Now the source says that far-Right's rapprochement with Jewish groups is far from new as politicians from various parties have attempted to court their group, offering to "be friends with Jews" if Jewish groups "help us in our fight against Muslims".

"One of the arguments they used is to say: 'You know, those who try to fight you [Jews], they are the exact same people that we try to fight against, so you have to understand our fight and join us and together we will hate them'. But we have nothing against Muslims," says the Jewish source.

The senior Jewish figure says that far-Right parties are seeking "a certificate of honesty" for their Islamophobic campaigns by attempting to get Jewish organisations on board.

Representatives from the Austrian Freedom Party were unavailable to comment on the allegations.

In a meeting chaired by Le Pen last Wednesday, Rabinovich met with 10 representatives of the Europe of Nations and Freedom, a bloc of nationalist parties in the European Parliament formed in June.

The bloc includes the Austrian Freedom Party, whose current leader Heinz-Christian Strache was criticised for posting a cartoon perceived as anti-Semitic on his Facebook page. The party's former leader, Jörg Haider, who died in a car crash in 2008, previously described the Nazi concentration camps as "penal camps" and referred to SS officers as "upstanding men of character".

Along with the Front National and former Ukip MEP Janice Atkinson, the bloc also includes Italy's Northern League, whose leader Matteo Salvini has vehemently opposed the building of more mosques in the country, despite there being only a handful of places of worship for the country's 1.5 million Muslims, and the Party for Freedom, a Dutch right-wing party led by Geert Wilders, who said earlier this year that Europe is "at war" with Islam after terrorist attacks in Paris killed 17 people.
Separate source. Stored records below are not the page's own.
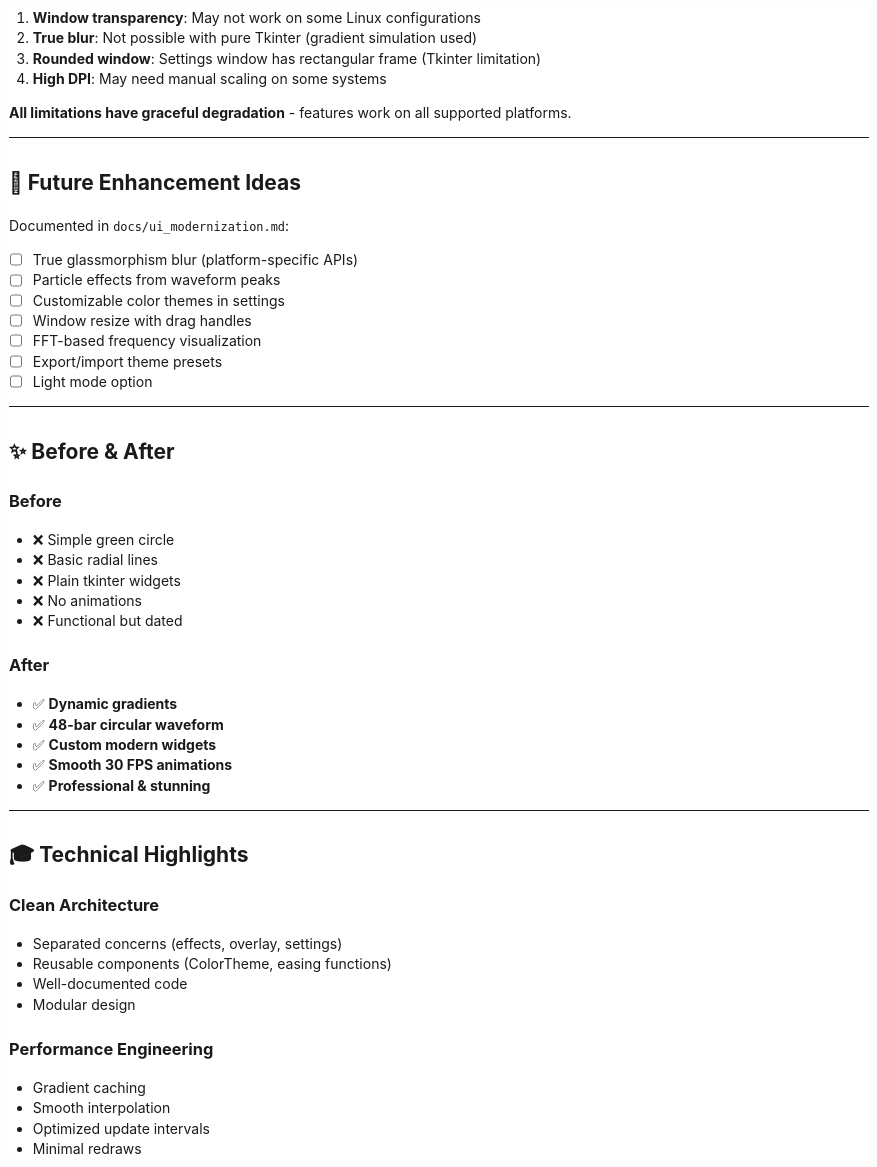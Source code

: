 1. **Window transparency**: May not work on some Linux configurations
2. **True blur**: Not possible with pure Tkinter (gradient simulation used)
3. **Rounded window**: Settings window has rectangular frame (Tkinter limitation)
4. **High DPI**: May need manual scaling on some systems

**All limitations have graceful degradation** - features work on all supported platforms.

---

## 🔮 Future Enhancement Ideas

Documented in `docs/ui_modernization.md`:

- [ ] True glassmorphism blur (platform-specific APIs)
- [ ] Particle effects from waveform peaks
- [ ] Customizable color themes in settings
- [ ] Window resize with drag handles
- [ ] FFT-based frequency visualization
- [ ] Export/import theme presets
- [ ] Light mode option

---

## ✨ Before & After

### Before
- ❌ Simple green circle
- ❌ Basic radial lines
- ❌ Plain tkinter widgets
- ❌ No animations
- ❌ Functional but dated

### After
- ✅ **Dynamic gradients**
- ✅ **48-bar circular waveform**
- ✅ **Custom modern widgets**
- ✅ **Smooth 30 FPS animations**
- ✅ **Professional & stunning**

---

## 🎓 Technical Highlights

### Clean Architecture
- Separated concerns (effects, overlay, settings)
- Reusable components (ColorTheme, easing functions)
- Well-documented code
- Modular design

### Performance Engineering
- Gradient caching
- Smooth interpolation
- Optimized update intervals
- Minimal redraws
The meeting drew criticism from prominent Jewish leaders and led to one member of the EJP, French rabbi Levi Matusof, resigning after the meeting which he called "opportunistic and inappropriate".

The European Jewish Association, which claims to be the biggest federation of Jewish organisations in Europe, said that the EJP risked "magnifying the problem" of anti-Semitism by "giving a platform to those seeking to spread messages of hate".

Dr Moshe Kantor, president of the European Jewish Congress, said he was shocked that the EJP met with "fig leaf racists and anti-Semites" and added: "It goes without saying that these people [the EJP] are as unrepresentative of the vast majority of European Jews as this collective of Le Pen's MEPs is of the vast majority of European citizens."

In a statement on the EJP's website, Rabinovich said he was "very surprised" by the negative reaction from other Jewish groups.

"The meeting with the [Europe of Nations and Freedom] opens the new dialogue, which, in our firm conviction is what Europe needs today - a dialogue of everybody with everyone, in order to preserve peace and tolerance and combat anti-Semitism in Europe," said Rabinovich.

He added that a joint statement with Le Pen had condemned anti-Semitism as "the cancer of Europe".

The EJP was founded in 2011 by Rabinovich and another Ukrainian Jewish billionaire, Igor Kolomoisky. Upon its foundation, it was criticised for including famous persons such as David Beckham and Stella McCartney in its original batch of election candidates. The elections were announced online without many candidates being informed.

Newsweek contacted Janice Atkinson, an independent MEP formerly of Ukip and the vice-president of the Europe of Nations and Freedom, for details about last week's meeting, specifically whether the topic of Islam was discussed, but received no reply.